** DATA PROVIDED follows **

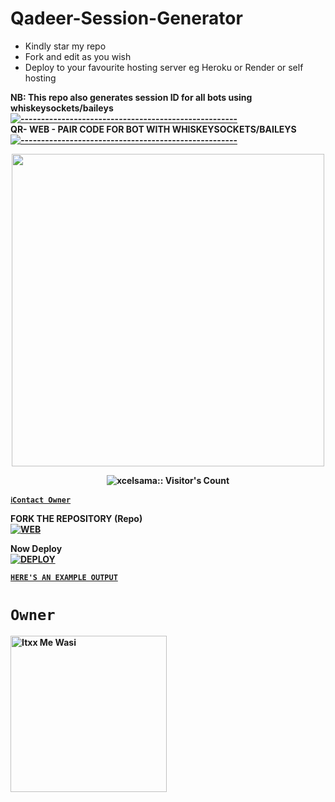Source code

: # Qadeer-Session-Generator
- Kindly star my repo
- Fork and edit as you wish
- Deploy to your favourite hosting server eg Heroku or Render or self hosting

<strong>NB:<strong/> This repo also generates session ID for all bots using whiskeysockets/baileys
[![-----------------------------------------------------](https://raw.githubusercontent.com/andreasbm/readme/master/assets/lines/colored.png)](#table-of-contents)
<br/>QR- WEB - PAIR CODE FOR BOT WITH WHISKEYSOCKETS/BAILEYS
[![-----------------------------------------------------](https://raw.githubusercontent.com/andreasbm/readme/master/assets/lines/colored.png)](#table-of-contents)
<p align="center">
   <a href="https://github.com/Qadeer-bhai">
    <img src="https://qu.ax/Upgrp.jpg" width="500">
     
</a>
 <p align="center"><img src="https://profile-counter.glitch.me/{Qadeer-khan}/count.svg" alt="xcelsama:: Visitor's Count" /></p>



[`ℹ️Contact Owner`](https://wa.me/923079749129)

FORK THE REPOSITORY (Repo) 
    <br>
<a href="https://github.com/Qadeer-bhai/Qadeer-Pair/fork"><img title="WEB" src="https://img.shields.io/badge/FORK Qadeer-QR?color=black&style=for-the-badge&logo=stackshare"></a>

Now Deploy
    <br>
<a href='https://dashboard.heroku.com/new?template=https://github.com/Itxxwasi/SESSION-GENERATOR' target="_blank"><img alt='DEPLOY' src='https://img.shields.io/badge/-DEPLOY-black?style=for-the-badge&logo=heroku&logoColor=white'/>

[`HERE'S AN EXAMPLE OUTPUT`](https://wasi-session-test-2d5de70f8522.herokuapp.com)
# `Owner`

 <a href="https://github.com/Qadeer-khan"><img src="https://github.com/Itxxwasi.png" width="250" height="250" alt="Itxx Me Wasi"/></a>

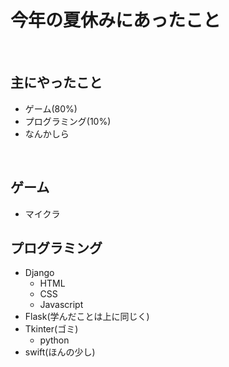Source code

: # 今年の夏休みにあったこと
<br>

## 主にやったこと
- ゲーム(80%)
- プログラミング(10%)
- なんかしら
<br>

## ゲーム
- マイクラ

## プログラミング
- Django
    - HTML
    - CSS
    - Javascript
- Flask(学んだことは上に同じく)
- Tkinter(ゴミ)
    - python
- swift(ほんの少し)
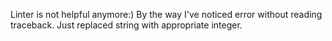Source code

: Linter is not helpful anymore:) By the way I've noticed error without reading traceback. Just replaced string with appropriate integer.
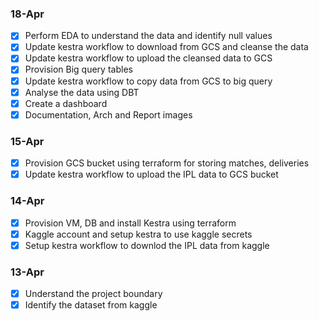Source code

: ### 18-Apr
- [x] Perform EDA to understand the data and identify null values
- [x] Update kestra workflow to download from GCS and cleanse the data
- [x] Update kestra workflow to upload the cleansed data to GCS
- [x] Provision Big query tables
- [x] Update kestra workflow to copy data from GCS to big query
- [x] Analyse the data using DBT
- [x] Create a dashboard
- [x] Documentation, Arch and Report images

### 15-Apr
- [x] Provision GCS bucket using terraform for storing matches, deliveries
- [x] Update kestra workflow to upload the IPL data to GCS bucket

### 14-Apr
 - [x] Provision VM, DB and install Kestra using terraform
 - [x] Kaggle account and setup kestra to use kaggle secrets
 - [x] Setup kestra workflow to downlod the IPL data from kaggle

### 13-Apr
- [x] Understand the project boundary  
- [x] Identify the dataset from kaggle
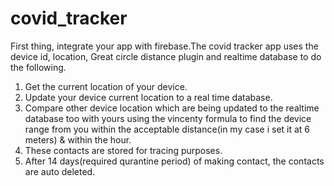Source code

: # covid_tracker

First thing, integrate your app with firebase.The covid tracker app uses the device id, location, Great circle distance plugin and realtime database to do the following.
1. Get the current location of your device.
2. Update your device current location to a real time database.
3. Compare other device location which are being updated to the realtime database too with yours using the vincenty formula to find the device range from you within the acceptable distance(in my case i set it at  6 meters) & within the hour.
4. These contacts are stored for tracing purposes. 
5. After 14 days(required qurantine period) of making contact, the contacts are auto deleted.


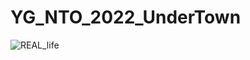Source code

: # YG_NTO_2022_UnderTown
![REAL_life](https://user-images.githubusercontent.com/45202102/155072553-8b4dcfe6-5212-40b0-9a00-cd3e230e855b.jpg "yep")
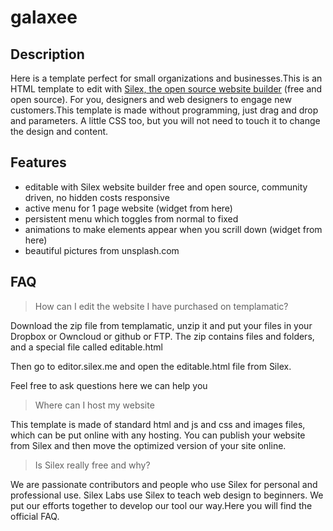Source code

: # galaxee

## Description

Here is a template perfect for small organizations and businesses.This is an HTML template to edit with [Silex, the open source website builder](http://www.silex.me) (free and open source). For you, designers and web designers to engage new customers.This template is made without programming, just drag and drop and parameters. A little CSS too, but you will not need to touch it to change the design and content.

## Features

* editable with Silex website builder free and open source, community driven, no hidden costs
responsive
* active menu for 1 page website (widget from here)
* persistent menu which toggles from normal to fixed
* animations to make elements appear when you scrill down (widget from here)
* beautiful pictures from unsplash.com

## FAQ
> How can I edit the website I have purchased on templamatic?

Download the zip file from templamatic, unzip it and put your files in your Dropbox or Owncloud or github or FTP. The zip contains files and folders, and a special file called editable.html

Then go to editor.silex.me and open the editable.html file from Silex.

Feel free to ask questions here we can help you

> Where can I host my website

This template is made of standard html and js and css and images files, which can be put online with any hosting. You can publish your website from Silex and then move the optimized version of your site online.

> Is Silex really free and why?

We are passionate contributors and people who use Silex for personal and professional use. Silex Labs use Silex to teach web design to beginners. We put our efforts together to develop our tool our way.Here you will find the official FAQ.
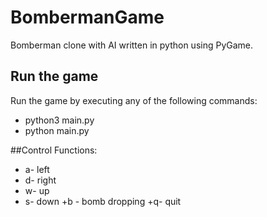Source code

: # BombermanGame

Bomberman clone with AI written in python using PyGame.

## Run the game 
Run the game by executing any of the following commands:
+ python3 main.py
+ python main.py

##Control
Functions:
+ a- left
+ d- right
+ w- up
+ s- down 
+b - bomb dropping
+q- quit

** End of DATA PROVIDED **

■ WORK REQUEST:
Some lines contain the word "will". Pull each one out of the listing.

■ FINAL ANSWER:
Here is a template perfect for small organizations and businesses.This is an HTML template to edit with [Silex, the open source website builder](http://www.silex.me) (free and open source). For you, designers and web designers to engage new customers.This template is made without programming, just drag and drop and parameters. A little CSS too, but you will not need to touch it to change the design and content.
We are passionate contributors and people who use Silex for personal and professional use. Silex Labs use Silex to teach web design to beginners. We put our efforts together to develop our tool our way.Here you will find the official FAQ.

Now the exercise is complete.